Every component of a boat must work together in order for you to create those unforgettable bites that every angler chases. A fault in your boat’s system can quickly turn a picture-perfect day into a nightmare. Often, we think about all the accessories we want to add to our bass boats to make them more functional and to improve our odds of catching those elusive giants, yet we pay less mind to the power plant of our technologies. At Li-ion we want to make it very simple and clear as to why lithium batteries are the best choice for your bass boat.

A bass boat needs reliable marine batteries as they are necessary for both starting and running your fishing machine. Not all batteries serve the same purpose as some are intended specifically for producing cranking power for engine startups and others are used exclusively for running your trolling motor. Essentially, starting batteries discharge a large amount of energy for a short period of time making them perfect for starting your outboard engines. Deep cycle batteries on the other hand, discharge small amounts of energy over an extended period of time. Regardless, lithium batteries offer solutions to every angler’s needs.

 

Time to charge is a major factor of each and every battery. Lithium, however, charges significantly faster than lead acid. Plain and simple. Our lithium batteries can be charged in as fast as an hour, but we recommend using a charge rate that charges them in 2-5 hours.
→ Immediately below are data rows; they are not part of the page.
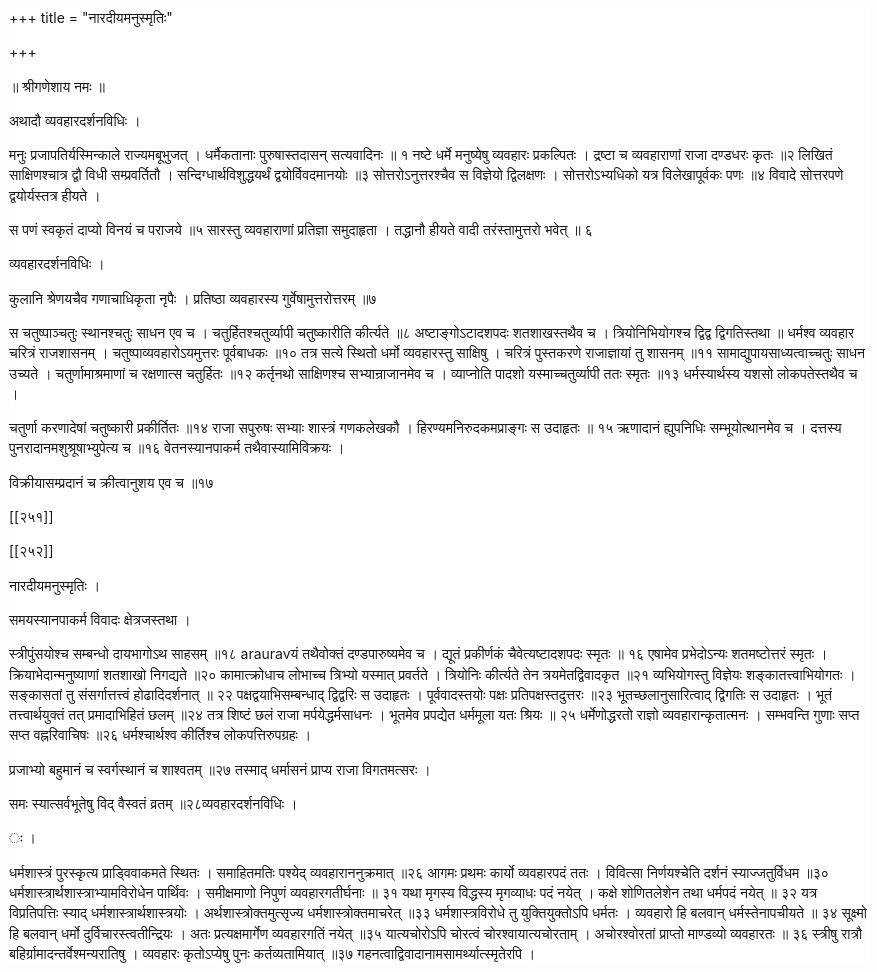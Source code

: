 +++
title = "नारदीयमनुस्मृतिः"

+++

॥ श्रीगणेशाय नमः ॥ 

अथादौ व्यवहारदर्शनविधिः । 

मनुः प्रजापतिर्यस्मिन्काले राज्यमबूभुजत् । धर्मैकतानाः पुरुषास्तदासन् सत्यवादिनः ॥ १ नष्टे धर्मे मनुष्येषु व्यवहारः प्रकल्पितः । द्रष्टा च व्यवहाराणां राजा दण्डधरः कृतः ॥२ लिखितं साक्षिणश्चात्र द्वौ विधी सम्प्रवर्तितौ । सन्दिग्धार्थविशुद्धयर्थं द्वयोर्विवदमानयोः ॥३ सोत्तरोऽनुत्तरश्चैव स विज्ञेयो द्विलक्षणः । सोत्तरोऽभ्यधिको यत्र विलेखापूर्वकः पणः ॥४ विवादे सोत्तरपणे द्वयोर्यस्तत्र हीयते । 

स पणं स्वकृतं दाप्यो विनयं च पराजये ॥५ सारस्तु व्यवहाराणां प्रतिज्ञा समुदाहृता । तद्धानौ हीयते वादी तरंस्तामुत्तरो भवेत् ॥ ६ 

व्यवहारदर्शनविधिः । 

कुलानि श्रेणयचैव गणाचाधिकृता नृपैः । प्रतिष्ठा व्यवहारस्य गुर्वेषामुत्तरोत्तरम् ॥७ 

स चतुष्पाञ्चतुः स्थानश्चतुः साधन एव च । चतुर्हितश्चतुर्व्यापी चतुष्कारीति कीर्त्यते ॥८ अष्टाङ्गोऽटादशपदः शतशाखस्तथैव च । त्रियोनिभियोगश्च द्विद्व द्विगतिस्तथा ॥ धर्मश्व व्यवहार चरित्रं राजशासनम् । चतुष्पाव्यवहारोऽयमुत्तरः पूर्वबाधकः ॥१० तत्र सत्ये स्थितो धर्मो व्यवहारस्तु साक्षिषु । चरित्रं पुस्तकरणे राजाज्ञायां तु शासनम् ॥११ सामाद्युपायसाध्यत्वाच्चतुः साधन उच्यते । चतुर्णामाश्रमाणां च रक्षणात्स चतुर्हितः ॥१२ कर्तृनथो साक्षिणश्च सभ्यान्राजानमेव च । व्याप्नोति पादशो यस्माच्चतुर्व्यापी ततः स्मृतः ॥१३ धर्मस्यार्थस्य यशसो लोकपतेस्तथैव च । 

चतुर्णा करणादेषां चतुष्कारी प्रकीर्तितः ॥१४ राजा सपुरुषः सभ्याः शास्त्रं गणकलेखकौ । हिरण्यमनिरुदकमप्राङ्गः स उदाहृतः ॥ १५ ऋणादानं ह्युपनिधिः सम्भूयोत्थानमेव च । दत्तस्य पुनरादानमशुश्रूषाभ्युपेत्य च ॥१६ वेतनस्यानपाकर्म तथैवास्यामिविक्रयः । 

विक्रीयासम्प्रदानं च क्रीत्वानुशय एव च ॥१७ 

[[२५१]]

[[२५२]]

नारदीयमनुस्मृतिः । 

समयस्यानपाकर्म विवादः क्षेत्रजस्तथा । 

स्त्रीपुंसयोश्च सम्बन्धो दायभागोऽथ साहसम् ॥१८ arauravयं तथैवोक्तं दण्डपारुष्यमेव च । द्यूतं प्रकीर्णकं चैवेत्यष्टादशपदः स्मृतः ॥ १६ एषामेव प्रभेदोऽन्यः शतमष्टोत्तरं स्मृतः । क्रियाभेदान्मनुष्याणां शतशाखो निगद्यते ॥२० कामात्क्रोधाच लोभाच्च त्रिभ्यो यस्मात् प्रवर्तते । त्रियोनिः कीर्त्यते तेन त्रयमेतद्विवादकृत ॥२१ व्यभियोगस्तु विज्ञेयः शङ्कातत्त्वाभियोगतः । सङ्कासतां तु संसर्गात्तत्त्वं होढादिदर्शनात् ॥ २२ पक्षद्वयाभिसम्बन्धाद् द्विद्वरिः स उदाहृतः । पूर्ववादस्तयोः पक्षः प्रतिपक्षस्तदुत्तरः ॥२३ भूतच्छलानुसारित्वाद् द्विगतिः स उदाहृतः । भूतं तत्त्वार्थयुक्तं तत् प्रमादाभिहितं छलम् ॥२४ तत्र शिष्टं छलं राजा मर्पयेद्धर्मसाधनः । भूतमेव प्रपद्येत धर्ममूला यतः श्रियः ॥ २५ धर्मेणोद्धरतो राज्ञो व्यवहारान्कृतात्मनः । सम्भवन्ति गुणाः सप्त सप्त वह्नरिवाचिषः ॥२६ धर्मश्चार्थश्व कीर्तिश्च लोकपत्तिरुपग्रहः । 

प्रजाभ्यो बहुमानं च स्वर्गस्थानं च शाश्वतम् ॥२७ तस्माद् धर्मासनं प्राप्य राजा विगतमत्सरः । 

समः स्यात्सर्वभूतेषु विद् वैस्वतं व्रतम् ॥२८व्यवहारदर्शनविधिः । 

ः । 

धर्मशास्त्रं पुरस्कृत्य प्राड्विवाकमते स्थितः । समाहितमतिः पश्येद् व्यवहाराननुक्रमात् ॥२६ आगमः प्रथमः कार्यो व्यवहारपदं ततः । विवित्सा निर्णयश्चेति दर्शनं स्याज्जतुर्विधम ॥३० धर्मशास्त्रार्थशास्त्राभ्यामविरोधेन पार्थिवः । समीक्षमाणो निपुणं व्यवहारगतीर्घनाः ॥ ३१ यथा मृगस्य विद्धस्य मृगव्याधः पदं नयेत् । कक्षे शोणितलेशेन तथा धर्मपदं नयेत् ॥ ३२ यत्र विप्रतिपत्तिः स्याद् धर्मशास्त्रार्थशास्त्रयोः । अर्थशास्त्रोक्तमुत्सृज्य धर्मशास्त्रोक्तमाचरेत् ॥३३ धर्मशास्त्रविरोधे तु युक्तियुक्तोऽपि धर्मतः । व्यवहारो हि बलवान् धर्मस्तेनापचीयते ॥ ३४ सूक्ष्मो हि बलवान् धर्मो दुर्विचारस्त्वतीन्द्रियः । अतः प्रत्यक्षमार्गेण व्यवहारगतिं नयेत् ॥३५ यात्यचोरोऽपि चोरत्वं चोरश्वायात्यचोरताम् । अचोरश्वोरतां प्राप्तो माण्डव्यो व्यवहारतः ॥ ३६ स्त्रीषु रात्रौ बहिर्ग्रामादन्तर्वेश्मन्यरातिषु । व्यवहारः कृतोऽप्येषु पुनः कर्तव्यतामियात् ॥३७ गहनत्वाद्विवादानामसामर्थ्यात्स्मृतेरपि ।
This means that the moment of panic of whether you plugged your batteries in is long gone and you can be confident that you’ll be ready come morning. Some may wonder if leaving the battery in a state of partial charge will damage its performance or overall longevity and quite frankly the answer is, no. Lithium batteries are partial charge tolerant making them perfect for the on the go or maybe even the forgetful angler.

 

At first glance the cost of switching to lithium batteries may seem impractical in comparison to lead acid but when you break down the details, they paint a very different picture. Lithium batteries last up to 10 times longer than their lead acid counterparts and they still provide 80% capacity after 2000 cycles. This means that you don’t have to bring in a forklift every couple of years to haul out those absurdly heavy chunks of lead you have at the stern of your boat (you don’t actually need a forklift but you get the point). It is this same weight that has reduced your fuel economy and your time to plane. Every pound you add to the boat makes you draft that much deeper and can ultimately affect the ride and performance. Lithium batteries have 50-60% less weight than lead acid batteries and in some cases the weight savings from switching to lithium batteries can exceed 100 pounds. This amount of weight taken off your stern will improve both your range and wide-open throttle numbers for those days when you want to hammer down.

 

For the days when the bite rages from dawn to dusk or even the days when you grind it out for that one single bite, lithium power will be with you all the way. Quite simply, lithium has more hours of power. Lithium iron phosphate provides more usable capacity than lead acid. With 25-50% higher capacity than lead acid batteries with full power throughout discharge lithium batteries eliminate the voltage sag that is all too common with lead acid. All your accessories will be uninterrupted, and you can continue to max out that five fish limit you were working on. As the sun begins to drop after a full day on the water you won’t have to worry about anything except coming up with an excuse as to why you couldn’t make it home for your family dinner on time.